─── Records supplied ───
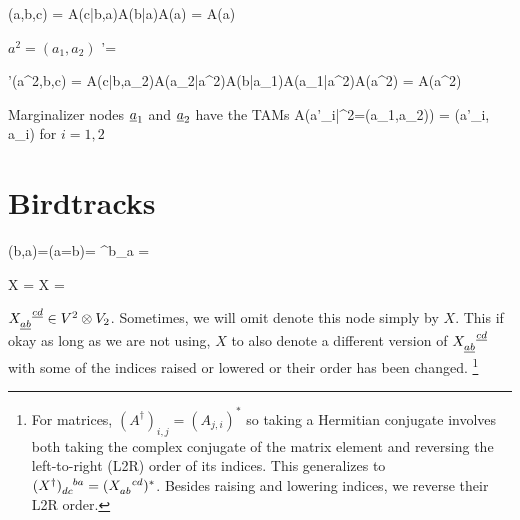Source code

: \beq
\calq(a,b,c)
=
A(c|b,a)A(b|a)A(a)
=
\bcen
{}
\ecen
A(a)
\eeq

$a^2 = (a_1, a_2)$
\beq
\calq'=
\bcen
{}
\ecen
\eeq

\beq
\calq'(a^2,b,c)
=
A(c|b,a_2)A(a_2|a^2)A(b|a_1)A(a_1|a^2)A(a^2)
=
\bcen
{}
\ecen
A(a^2)
\eeq

Marginalizer nodes  $\rva_1$ and $\rva_2$
have the TAMs
\beq \color{blue}
A(a'_i|\rva^2=(a_1,a_2)) = \delta(a'_i, a_i)
\eeq
for $i=1,2$

\section{Birdtracks}



\beq
\delta(b,a)=\indi(a=b)=
\delta^b_a =
\eeq


\beq
{}
X\indices{_\rva_\rvb^\rvc^\rvd}
=
X
=
\bcen
{}\ecen
\eeq

\beq
\bcen
{}\ecen
\rarrow
\bcen
{}\ecen
\eeq
$X\indices{_\rva_\rvb^\rvc^\rvd}\in V^2 \otimes V_2$.
Sometimes, 
we will omit denote
this node simply by $X$.
This if okay as long as
we are not using,
$X$ to also denote
a different version of $X\indices{_\rva_\rvb^\rvc^\rvd}$
with some of the indices
raised or lowered or 
their order has been changed.
\footnote{For matrices,
$(A^\dagger)_{i,j} = (A_{j, i})^*$
so
taking a Hermitian conjugate
involves both taking
the complex conjugate of
the matrix element and reversing the left-to-right (L2R) order of its indices.
This generalizes to 
$(X^\dagger)\indices{_d_c^b^a}=
(X\indices{_a_b^c^d})^*$.
Besides raising and lowering indices, we reverse their L2R order.
}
───
### [Prompt]
Leave out the pictures, then give all the records again exactly.

### [Task result]
Source code

: \beq
\calq(a,b,c)
=
A(c|b,a)A(b|a)A(a)
=
\bcen
{}
\ecen
A(a)
\eeq

$a^2 = (a_1, a_2)$
\beq
\calq'=
\bcen
{}
\ecen
\eeq

\beq
\calq'(a^2,b,c)
=
A(c|b,a_2)A(a_2|a^2)A(b|a_1)A(a_1|a^2)A(a^2)
=
\bcen
{}
\ecen
A(a^2)
\eeq

Marginalizer nodes  $\rva_1$ and $\rva_2$
have the TAMs
\beq \color{blue}
A(a'_i|\rva^2=(a_1,a_2)) = \delta(a'_i, a_i)
\eeq
for $i=1,2$

\section{Birdtracks}



\beq
\delta(b,a)=\indi(a=b)=
\delta^b_a =
\eeq


\beq
{}
X\indices{_\rva_\rvb^\rvc^\rvd}
=
X
=
\bcen
{}\ecen
\eeq

\beq
\bcen
{}\ecen
\rarrow
\bcen
{}\ecen
\eeq
$X\indices{_\rva_\rvb^\rvc^\rvd}\in V^2 \otimes V_2$.
Sometimes, 
we will omit denote
this node simply by $X$.
This if okay as long as
we are not using,
$X$ to also denote
a different version of $X\indices{_\rva_\rvb^\rvc^\rvd}$
with some of the indices
raised or lowered or 
their order has been changed.
\footnote{For matrices,
$(A^\dagger)_{i,j} = (A_{j, i})^*$
so
taking a Hermitian conjugate
involves both taking
the complex conjugate of
the matrix element and reversing the left-to-right (L2R) order of its indices.
This generalizes to 
$(X^\dagger)\indices{_d_c^b^a}=
(X\indices{_a_b^c^d})^*$.
Besides raising and lowering indices, we reverse their L2R order.
}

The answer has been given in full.